Consequently, here in the four-door GT 63, the electric end is less about range, and more about going really fast. Mercedes says the battery is developed by High Performance Powertrains, a UK-based company that builds F1 engines, and uses a similar energy storage system as their hybrid F1 cars. In a nutshell, it’s much lighter, handles higher temperatures and hard driving better, and replenishes (and depletes) its charge much faster than a conventional battery. The electric motor also uses a two-speed transmission; with Mercedes-AMG’s tweaked 4Matic+ all-wheel-drive system and a rear limited-slip diff on board for when the gas engine is pitching in, everything about this car is damn near instantaneous and imperceptible.

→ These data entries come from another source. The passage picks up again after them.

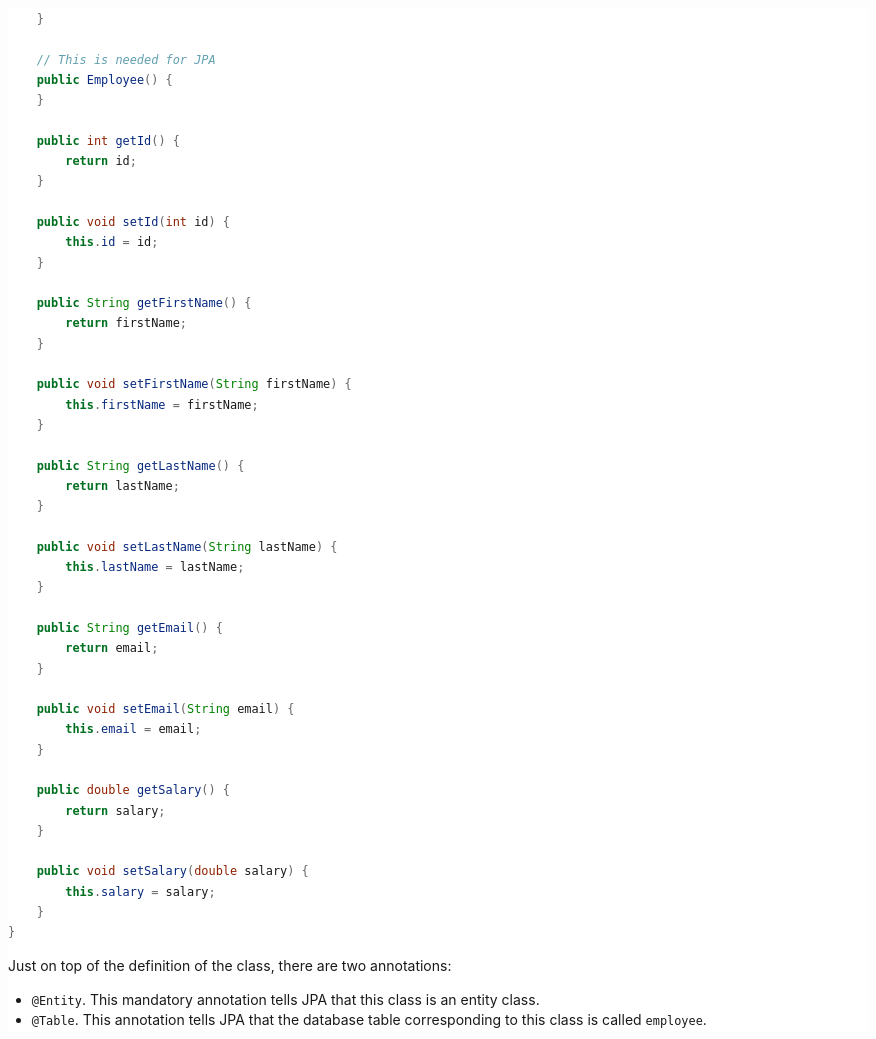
 ```java
    }

    // This is needed for JPA
    public Employee() {
    }

    public int getId() {
        return id;
    }

    public void setId(int id) {
        this.id = id;
    }

    public String getFirstName() {
        return firstName;
    }

    public void setFirstName(String firstName) {
        this.firstName = firstName;
    }

    public String getLastName() {
        return lastName;
    }

    public void setLastName(String lastName) {
        this.lastName = lastName;
    }

    public String getEmail() {
        return email;
    }

    public void setEmail(String email) {
        this.email = email;
    }

    public double getSalary() {
        return salary;
    }

    public void setSalary(double salary) {
        this.salary = salary;
    }
}
```

Just on top of the definition of the class, there are two annotations:
- `@Entity`. This mandatory annotation tells JPA that this class is an entity class.
- `@Table`. This annotation tells JPA that the database table corresponding to this class is called `employee`.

In other words, it’s really fast and you almost don’t even know it. Unlike its electric-only range, Mercedes is all too keen to point out the four-door GT 63 teleports from zero to 100 km/h in 2.9 seconds, well on its way to a 317 km/h top speed. I didn’t verify these figures, as I generally prefer to keep my licence in good standing, but I can confirm the four-door GT 63 undoubtedly drives like a halo car should. Its straight-line speed is face-melting, there’s heaps of grip even on Michelin all-season tires, and the boosted V8 sounds more ferocious than the S 63 plug-in. It also drives like a modern AMG would: the ride is stiff, the nine-speed automatic occasionally fires off a rough shift, and it’s heavy. Everyone complains the latest M5’s weight gain is terrible, no good, and very bad, but they also seem to have forgotten that the four-door GT 63—which arrived first—also weighs nearly 5,300 pounds. Nevertheless, like the new M5, the GT 63 hides it well.
Ah, the M5. That reminds me: at $214,500 to start and $255,245 as-tested, the price of admission for this plug-in hybrid, four-door GT 63 isn’t insignificant. Whether it’s too much money depends on what you consider to be pocket change, so let’s throw some numbers out there and you can decide for yourself. The non-hybrid, four-door GT 63—with only 577 horsepower and an egregious zero-to-100 km/h run of 3.4 seconds—starts at $195,000, and if you really like the look but don’t need maximum performance, the GT 53 should scratch that itch. And if you want to do the bloody fast plug-in thing, the M5 does the job for nearly a hundred grand less.
But then again, what else out there toes the line between halo car and flagship like the 2025 Mercedes-AMG GT 63 S E-Performance 4-Door Coupe does? It thrills you like a hypercar, it coddles you like a flagship S-Class, and it plugs in because that’s very much the in-thing these days. Best of all, it doesn’t make the same frustrating concessions like most other new Benzes do. There’s more to luxury—to cars, in general—than screens. Horsepower is a good substitution for that.